Organ states that the 1st stage of the event, held on Wednesday (19th March), had technical flaws and concentrated results “in a few economic groups”
O (Public Prosecutor’s Office at the Federal Court of Auditors) requested this Thursday (19.Feb.2026) the precautionary suspension of the 2nd stage of LRCAP 2026 (Capacity Reserve Auction in the form of Power). The final phase of the contest is scheduled for Friday (20th March).

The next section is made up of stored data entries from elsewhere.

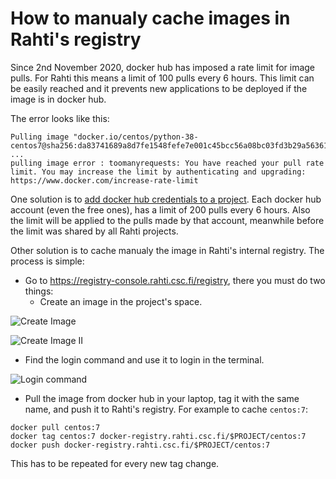 # How to manualy cache images in Rahti's registry

Since 2nd November 2020, docker hub has imposed a rate limit for image pulls. For Rahti this means a limit of 100 pulls every 6 hours. This limit can be easily reached and it prevents new applications to be deployed if the image is in docker hub.

The error looks like this:

```
Pulling image "docker.io/centos/python-38-centos7@sha256:da83741689a8d7fe1548fefe7e001c45bcc56a08bc03fd3b29a5636163ca0353" ...
pulling image error : toomanyrequests: You have reached your pull rate limit. You may increase the limit by authenticating and upgrading: https://www.docker.com/increase-rate-limit
```

One solution is to [add docker hub credentials to a project](/cloud/rahti/tutorials/docker_hub_login/). Each docker hub account (even the free ones), has a limit of 200 pulls every 6 hours. Also the limit will be applied to the pulls made by that account, meanwhile before the limit was shared by all Rahti projects.

Other solution is to cache manualy the image in Rahti's internal registry. The process is simple:

* Go to <https://registry-console.rahti.csc.fi/registry>, there you must do two things:
  * Create an image in the project's space.

![Create Image](/cloud/rahti/img/create_image.png)

![Create Image II](/cloud/rahti/img/create_image2.png)

  * Find the login command and use it to login in the terminal.

![Login command](/cloud/rahti/img/login_registry.png)

* Pull the image from docker hub in your laptop, tag it with the same name, and push it to Rahti's registry. For example to cache `centos:7`:

```
docker pull centos:7
docker tag centos:7 docker-registry.rahti.csc.fi/$PROJECT/centos:7
docker push docker-registry.rahti.csc.fi/$PROJECT/centos:7
```

This has to be repeated for every new tag change.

The request signed by the deputy attorney general of the MPTCU, Lucas Furtado, asks that the auction be postponed by 30 days “in order to enable the technical reassessment of the parameters” of the dispute. Read the of the request (PDF – 215 kB).
The body also requests the suspension of the results in the 1st stage of the contest, on Wednesday (18th March), to avoid “consolidation of potentially inefficient hiring”. The assessment is that the 1st dispute “concretely highlighted structural weaknesses of the adopted model”.
The Capacity Reserve works as a type of “insurance” for the Brazilian electrical system, ensuring that the country has plants ready to generate energy immediately in times of peak demand or failure in other sources.
In the document, the MPTCU requests that the Court of Auditors determine that the (Ministry of Mines and Energy) and the (National Electric Energy Agency) review the methodology for defining ceiling prices, reassess the competitive conditions of the auction and present a detailed analysis of the tariff impacts and the systemic efficiency of the contracting.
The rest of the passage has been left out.